Question

If \[{x^3} + a{x^2} - bx + 10\] is divided by \[{x^2} - 3x + 2\], find the value of \[a\] and \[b\].

Answer 1

Hint:
Here, we will use the concept of the factor theorem. We will factorize the given divisor to find two factors. We will then substitute the obtained factors in the given dividend to form two equations. We will subtract one equation from the other and solve it further to get the required values of \[a\] and \[b\].

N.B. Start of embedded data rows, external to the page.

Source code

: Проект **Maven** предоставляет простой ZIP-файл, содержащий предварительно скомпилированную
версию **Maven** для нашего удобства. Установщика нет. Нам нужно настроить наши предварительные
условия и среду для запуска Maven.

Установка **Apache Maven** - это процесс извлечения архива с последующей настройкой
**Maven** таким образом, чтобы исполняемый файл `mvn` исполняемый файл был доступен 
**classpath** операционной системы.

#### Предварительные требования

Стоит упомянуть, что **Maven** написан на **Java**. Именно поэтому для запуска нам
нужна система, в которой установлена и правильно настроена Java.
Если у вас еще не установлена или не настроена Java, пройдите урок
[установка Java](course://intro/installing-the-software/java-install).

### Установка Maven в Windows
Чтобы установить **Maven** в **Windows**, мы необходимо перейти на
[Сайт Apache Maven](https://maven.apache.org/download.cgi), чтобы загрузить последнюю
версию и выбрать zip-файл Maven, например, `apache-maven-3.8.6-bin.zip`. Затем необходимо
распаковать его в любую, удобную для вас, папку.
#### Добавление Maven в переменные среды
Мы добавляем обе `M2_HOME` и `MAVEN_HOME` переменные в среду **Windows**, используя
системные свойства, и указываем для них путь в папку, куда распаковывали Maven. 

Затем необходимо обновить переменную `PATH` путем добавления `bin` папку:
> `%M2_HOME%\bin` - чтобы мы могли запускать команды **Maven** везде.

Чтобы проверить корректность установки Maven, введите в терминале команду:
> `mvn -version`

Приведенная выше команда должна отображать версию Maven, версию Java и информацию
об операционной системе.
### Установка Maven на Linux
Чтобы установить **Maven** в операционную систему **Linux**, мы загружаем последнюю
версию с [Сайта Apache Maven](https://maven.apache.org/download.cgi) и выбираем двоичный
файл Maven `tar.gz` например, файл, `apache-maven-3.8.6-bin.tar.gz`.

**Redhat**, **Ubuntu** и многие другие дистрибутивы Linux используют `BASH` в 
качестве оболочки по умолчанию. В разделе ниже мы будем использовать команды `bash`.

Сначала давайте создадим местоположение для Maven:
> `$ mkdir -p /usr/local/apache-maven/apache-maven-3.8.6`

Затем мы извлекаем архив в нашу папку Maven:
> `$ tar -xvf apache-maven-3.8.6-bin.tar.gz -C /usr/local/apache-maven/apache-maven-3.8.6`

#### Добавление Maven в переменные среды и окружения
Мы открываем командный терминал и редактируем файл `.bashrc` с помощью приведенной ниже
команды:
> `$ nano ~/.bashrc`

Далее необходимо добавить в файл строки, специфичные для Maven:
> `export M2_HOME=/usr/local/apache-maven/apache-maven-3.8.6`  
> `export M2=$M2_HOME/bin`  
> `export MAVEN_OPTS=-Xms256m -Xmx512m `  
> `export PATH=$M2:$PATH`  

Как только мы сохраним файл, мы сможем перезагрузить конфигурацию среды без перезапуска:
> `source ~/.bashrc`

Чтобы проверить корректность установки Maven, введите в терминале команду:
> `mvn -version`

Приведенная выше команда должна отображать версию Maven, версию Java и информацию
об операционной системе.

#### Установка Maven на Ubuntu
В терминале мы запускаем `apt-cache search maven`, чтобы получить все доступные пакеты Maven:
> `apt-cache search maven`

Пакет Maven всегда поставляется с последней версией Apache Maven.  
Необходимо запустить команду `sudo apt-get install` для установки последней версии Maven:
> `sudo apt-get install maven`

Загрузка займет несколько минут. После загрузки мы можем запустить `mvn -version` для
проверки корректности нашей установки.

Complete step by step solution:
It is given that \[{x^3} + a{x^2} - bx + 10\] is divided by \[{x^2} - 3x + 2\].
Let the polynomial be \[f\left( x \right) = {x^3} + a{x^2} - bx + 10\]……\[\left( 1 \right)\]
Its factor is \[g\left( x \right) = {x^2} - 3x + 2\]……..\[\left( 2 \right)\]
Now, we will factorize the equation \[\left( 2 \right)\] to get the two factors. Therefore, we get
\[\begin{array}{l}g\left( x \right) = {x^2} - 3x + 2\\ \Rightarrow g\left( x \right) = {x^2} - 2x - x + 2\end{array}\]
Taking \[x\] common in first two terms and \[ - 1\] common in last to terms, we get,
\[ \Rightarrow g\left( x \right) = x\left( {x - 2} \right) - 1\left( {x - 2} \right)\]
Factoring out the common terms, we get
\[ \Rightarrow g\left( x \right) = \left( {x - 1} \right)\left( {x - 2} \right)\].......\[\left( 3 \right)\]
It is given that equation \[\left( 1 \right)\] is divided by equation \[\left( 2 \right)\] and from equation \[\left( 3 \right)\] we know that our factors are 1 and 2.
So by Factor theorem \[f\left( 1 \right) = 0\] and\[f\left( 2 \right) = 0\].
So substituting \[x = 1\] in equation \[\left( 1 \right)\] we get,
\[f\left( 1 \right) = {1^3} + a \times {1^2} - b \times 1 + 10\]
Simplifying the expression, we get
\[ \Rightarrow f\left( 1 \right) = 1 + a - b + 10\]
Substituting \[f\left( 1 \right) = 0\] in above equation, we get
\[ \Rightarrow 0 = 1 + a - b + 10\]
Adding like terms, we get
\[ \Rightarrow a - b + 11 = 0\]……\[\left( 4 \right)\]
Now, substituting \[x = 2\] in equation \[\left( 2 \right)\] we get,
\[f\left( 2 \right) = {2^3} + a \times {2^2} - b \times 2 + 10\]
Simplifying the expression, we get
\[ \Rightarrow f\left( 2 \right) = 8 + 4a - 2b + 10\]
Substituting \[f\left( 2 \right) = 0\] in above equation, we get
\[ \Rightarrow 0 = 8 + 4a - 2b + 10\]
Adding like terms, we get
\[ \Rightarrow 4a - 2b + 18 = 0\]
Dividing both sides by 2, we get
\[ \Rightarrow 2a - b + 9 = 0\]……\[\left( 5 \right)\]
Next, we will subtract equation \[\left( 4 \right)\] from equation \[\left( 5 \right)\]. Therefore, we get
\[\begin{array}{l}\left( {2a - b + 9} \right) - \left( {a - b + 11} \right) = 0\\ \Rightarrow 2a - b + 9 - a + b - 11 = 0\end{array}\]
Adding and subtracting like terms, we get
\[\begin{array}{l} \Rightarrow a - 2 = 0\\ \Rightarrow a = 2\end{array}\]
Substituting value of \[a\] in equation \[\left( 5 \right)\], we get
\[2 \times 2 - b + 9 = 0\]
Simplifying the expression, we get

The value of \[a = 2\] and \[b = 13\].

Note:
Here we will find the value of a and b by using Factor theorem which state that if a polynomial \[f\left( x \right)\] of degree \[n \ge 1\] and ‘\[a\]’ is any real number then, if \[f\left( a \right) = 0\] then only \[\left( {x - a} \right)\] is a factor of the polynomial. The two problems where Factor Theorem is usually applied are when we have to factorize a polynomial and also when we have to find the roots of the polynomial. It is also used to remove known zeros from a polynomial while leaving all unknown zeros intact. It is a special case of a polynomial remainder theorem.